As the public mood hardened, however, a small band of cynical and possibly sociopathic property developers were rubbing their hands together with glee. Echoing the words attributed to Winston Churchill, they asked; “why let a good crisis go to waste?” After all, the property speculators have been trying to get their hands on the prime real estate land beneath Grenfell tower and its neighbouring properties for decades. Clearly Grenfell itself is going to be demolished. But the crisis also opens up the means to evict the residents and demolish blocks of social housing across London and beyond.
It fell to Iain Duncan Smith – his hands still dripping with the blood of a thousand disabled benefit claimants – to give political voice to the interests of the property speculators. Speaking immediately after the Prime Minister and Leader of the Opposition in the Grenfell parliamentary debate on Thursday, Smith’s cynical question was:
“I ask the Prime Minister to add one further remit to the public inquiry: to look at whether the whole process of retrofitting old tower blocks is viable at all and at whether there is a better way to house and support tenants in these areas without the use of the many incredibly badly designed and very faulty tower blocks. Will she ask the public inquiry to look carefully at whether it is feasible to bring some of the blocks down and provide more family friendly housing?”

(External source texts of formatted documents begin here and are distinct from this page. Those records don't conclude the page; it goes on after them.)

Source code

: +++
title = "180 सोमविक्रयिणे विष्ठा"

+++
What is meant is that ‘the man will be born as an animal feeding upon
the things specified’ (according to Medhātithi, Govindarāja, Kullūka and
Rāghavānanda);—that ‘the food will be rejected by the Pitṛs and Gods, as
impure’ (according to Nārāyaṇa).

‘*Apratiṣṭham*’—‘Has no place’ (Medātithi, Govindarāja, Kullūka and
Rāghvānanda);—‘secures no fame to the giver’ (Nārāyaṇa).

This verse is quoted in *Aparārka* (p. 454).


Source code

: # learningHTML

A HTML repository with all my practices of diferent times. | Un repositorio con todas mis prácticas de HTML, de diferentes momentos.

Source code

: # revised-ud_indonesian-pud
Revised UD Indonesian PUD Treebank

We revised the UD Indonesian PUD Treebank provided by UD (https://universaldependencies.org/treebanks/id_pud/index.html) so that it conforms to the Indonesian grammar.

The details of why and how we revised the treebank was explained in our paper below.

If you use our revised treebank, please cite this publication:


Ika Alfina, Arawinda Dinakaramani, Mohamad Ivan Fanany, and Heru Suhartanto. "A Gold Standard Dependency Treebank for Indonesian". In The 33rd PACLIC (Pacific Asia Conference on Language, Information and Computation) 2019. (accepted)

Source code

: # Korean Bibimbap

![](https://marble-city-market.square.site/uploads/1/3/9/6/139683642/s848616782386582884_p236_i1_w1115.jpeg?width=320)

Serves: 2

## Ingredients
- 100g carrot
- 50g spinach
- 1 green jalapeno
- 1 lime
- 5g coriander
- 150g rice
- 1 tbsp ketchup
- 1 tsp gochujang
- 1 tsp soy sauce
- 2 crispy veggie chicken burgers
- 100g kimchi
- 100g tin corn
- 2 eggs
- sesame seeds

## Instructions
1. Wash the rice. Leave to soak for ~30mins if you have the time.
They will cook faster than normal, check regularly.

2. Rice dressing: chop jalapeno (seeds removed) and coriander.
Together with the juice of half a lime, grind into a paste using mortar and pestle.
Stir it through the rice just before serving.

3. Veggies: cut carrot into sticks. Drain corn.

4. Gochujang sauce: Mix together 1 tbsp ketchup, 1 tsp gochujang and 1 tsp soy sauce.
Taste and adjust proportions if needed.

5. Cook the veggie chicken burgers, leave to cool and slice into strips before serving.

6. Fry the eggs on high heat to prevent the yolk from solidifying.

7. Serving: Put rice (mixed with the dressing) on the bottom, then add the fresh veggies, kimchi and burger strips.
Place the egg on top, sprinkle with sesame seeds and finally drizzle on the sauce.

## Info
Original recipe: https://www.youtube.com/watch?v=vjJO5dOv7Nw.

Notice that Smith does not say who such “family friendly housing” would be for. Obviously not the people displaced from the towers that are demolished – that would require modern towers to be erected in their place. What Smith is talking about is the ongoing process of social cleansing of central London that has seen the working class dispersed to the outer suburbs and even to other UK towns and cities. This was entirely predictable. In the aftermath of the fire we pointed out that:
“It doesn’t take a genius to realise that Grenfell tower is not going to be refurbished. Nor does one have to be particularly bright to understand that once the fallout from the tragedy has dissipated and the tower demolished, the local council is going to sell the land to a private developer to put up even more high-end property. If they are particularly cynical, they may even use the disaster as an excuse to tear down the neighbouring towers. After all, if the public inquiry recommends expensive retrofitting of safety systems, and if government incorporates these into regulations or legislation, it will be far cheaper to rehouse people. The council may even argue that the income they receive from the sale of the land can be used to rehouse the residents – but that rehousing will not be in Kensington & Chelsea, and may not even be in London.”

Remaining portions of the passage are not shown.